La Fondazione Carige non molla. E come nel caso Mps, la ricapitalizzazione da 800 milioni di Banca Carige slitta. Almeno nella sostanza. Perché il consiglio dell’istituto guidato da Piero Montani trova una soluzione di compromesso per salvare la faccia all’ente deliberando la ricapitalizzazione entro il 31 marzo come nelle attese di Bankitalia. Ma con esecuzione nel mese di giugno come nei desiderata della Fondazione, cui fa capo il 46,5% dell’istituto di credito. In questo modo, si conclude senza strappi il braccio di ferro fra il management della banca, propenso a non far slittare l’aumento di capitale, e la Fondazione azionista, che chiedeva, invece, un differimento.

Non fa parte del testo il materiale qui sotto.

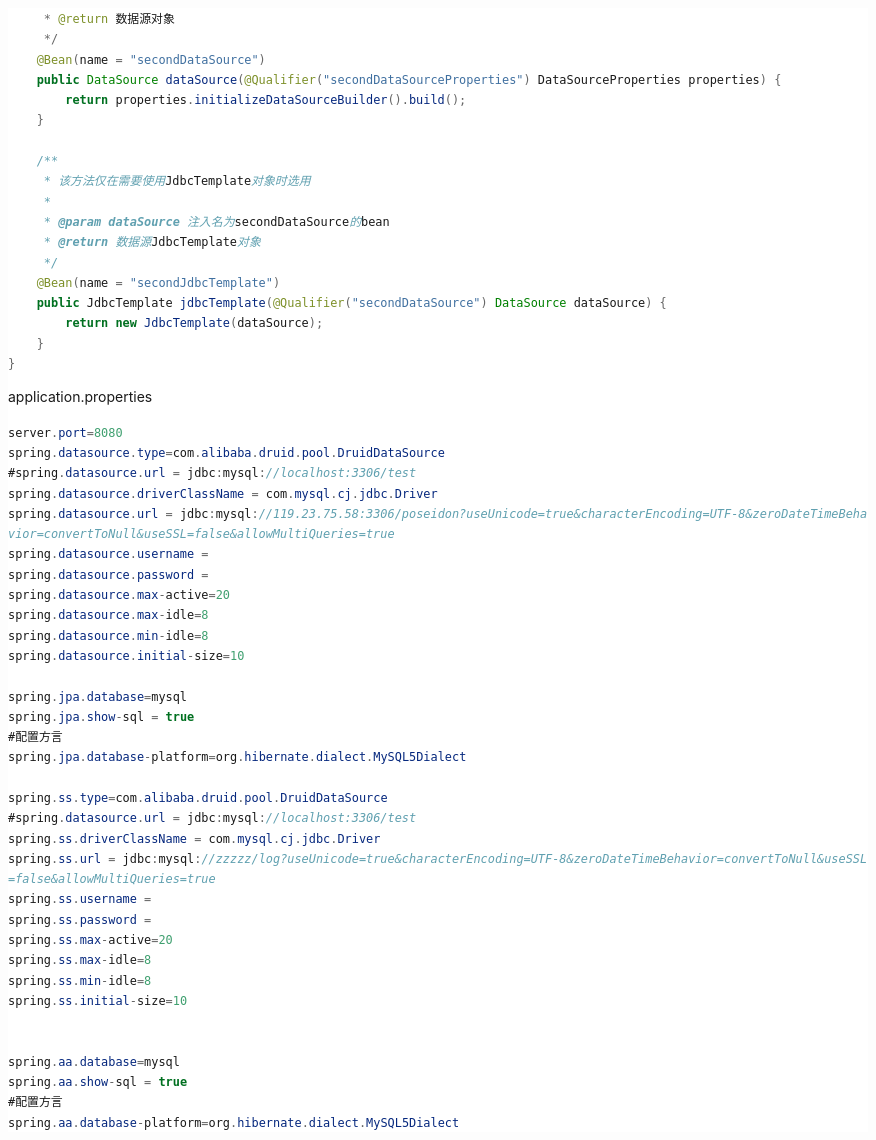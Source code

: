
 ```java
     * @return 数据源对象
     */
    @Bean(name = "secondDataSource")
    public DataSource dataSource(@Qualifier("secondDataSourceProperties") DataSourceProperties properties) {
        return properties.initializeDataSourceBuilder().build();
    }

    /**
     * 该方法仅在需要使用JdbcTemplate对象时选用
     *
     * @param dataSource 注入名为secondDataSource的bean
     * @return 数据源JdbcTemplate对象
     */
    @Bean(name = "secondJdbcTemplate")
    public JdbcTemplate jdbcTemplate(@Qualifier("secondDataSource") DataSource dataSource) {
        return new JdbcTemplate(dataSource);
    }
}

```

application.properties

```java
server.port=8080
spring.datasource.type=com.alibaba.druid.pool.DruidDataSource
#spring.datasource.url = jdbc:mysql://localhost:3306/test
spring.datasource.driverClassName = com.mysql.cj.jdbc.Driver
spring.datasource.url = jdbc:mysql://119.23.75.58:3306/poseidon?useUnicode=true&characterEncoding=UTF-8&zeroDateTimeBehavior=convertToNull&useSSL=false&allowMultiQueries=true
spring.datasource.username =
spring.datasource.password =
spring.datasource.max-active=20
spring.datasource.max-idle=8
spring.datasource.min-idle=8
spring.datasource.initial-size=10

spring.jpa.database=mysql
spring.jpa.show-sql = true
#配置方言
spring.jpa.database-platform=org.hibernate.dialect.MySQL5Dialect

spring.ss.type=com.alibaba.druid.pool.DruidDataSource
#spring.datasource.url = jdbc:mysql://localhost:3306/test
spring.ss.driverClassName = com.mysql.cj.jdbc.Driver
spring.ss.url = jdbc:mysql://zzzzz/log?useUnicode=true&characterEncoding=UTF-8&zeroDateTimeBehavior=convertToNull&useSSL=false&allowMultiQueries=true
spring.ss.username =
spring.ss.password =
spring.ss.max-active=20
spring.ss.max-idle=8
spring.ss.min-idle=8
spring.ss.initial-size=10


spring.aa.database=mysql
spring.aa.show-sql = true
#配置方言
spring.aa.database-platform=org.hibernate.dialect.MySQL5Dialect
```
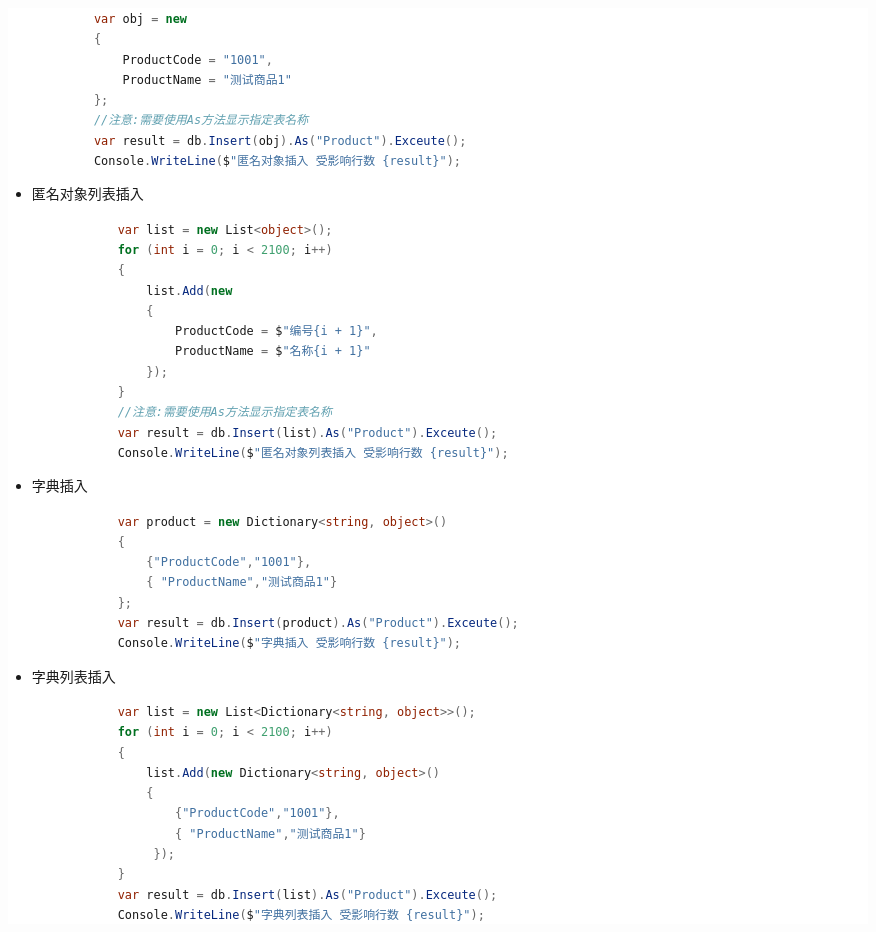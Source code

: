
   ```C#
              var obj = new
              {
                  ProductCode = "1001",
                  ProductName = "测试商品1"
              };
              //注意:需要使用As方法显示指定表名称
              var result = db.Insert(obj).As("Product").Exceute();
              Console.WriteLine($"匿名对象插入 受影响行数 {result}");
  ```

- 匿名对象列表插入

  ```C#
              var list = new List<object>();
              for (int i = 0; i < 2100; i++)
              {
                  list.Add(new
                  {
                      ProductCode = $"编号{i + 1}",
                      ProductName = $"名称{i + 1}"
                  });
              }
              //注意:需要使用As方法显示指定表名称
              var result = db.Insert(list).As("Product").Exceute();
              Console.WriteLine($"匿名对象列表插入 受影响行数 {result}");
  ```

- 字典插入

  ```c#
              var product = new Dictionary<string, object>()
              {
                  {"ProductCode","1001"},
                  { "ProductName","测试商品1"}
              };
              var result = db.Insert(product).As("Product").Exceute();
              Console.WriteLine($"字典插入 受影响行数 {result}");
  ```
  
- 字典列表插入

  ```c#
              var list = new List<Dictionary<string, object>>();
              for (int i = 0; i < 2100; i++)
              {
                  list.Add(new Dictionary<string, object>()
                  {
                      {"ProductCode","1001"},
                      { "ProductName","测试商品1"}
                   });
              }
              var result = db.Insert(list).As("Product").Exceute();
              Console.WriteLine($"字典列表插入 受影响行数 {result}");
  ```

In più Montani evita ulteriori polemiche al neo­presidente dell’ente, Paolo Momigliano, accusato dai due consiglieri dimissionari, i giuristi Andrea D’Angelo e Guido Alpa, di essere più interessato alle sorti dell’istituto di credito che non al territorio. Lo slittamento della ricapitalizzazione rischia però di essere controproducente perché a stretto giro saranno diverse le banche a chiedere denaro fresco al mercato. Innanzitutto il Banco Popolare per 1,5 miliardi. Poi seguiranno Bpm (per 500 milioni) e Popolare di Vicenza (per un altro miliardo) per arrivare a giugno con il pezzo forte: il Monte dei Paschi. L’istituto senese tornerà a batter cassa sul mercato nell’ambito di una ricapitalizzazione da 3 miliardi, che il presidente Alessandro Profumo e l’amministratore delegato Fabrizio Viola avrebbero voluto realizzare già lo scorso gennaio.

A questo punto, ottenuto più tempo, tutti gli sforzi della Fondazione Carige sono concentrati sul tentativo di evitare di ridurre al 14% la propria partecipazione post­ ricapitalizzazione. E contemporaneamente sull’obiettivo di trovare sin da subito un alleato per un “investimento di progetto” finalizzato al governo congiunto della banca attraverso un patto di sindacato. Niente soci finanziari, insomma, ma un cavaliere bianco come l’industriale Vittorio Malacalza o anche il finanziere Andrea Bonomi con la sua Investindustrial. Nuovi azionisti che consentano alla Fondazione, come in passato, di continuare ad avere un ruolo centrale nella gestione della banca.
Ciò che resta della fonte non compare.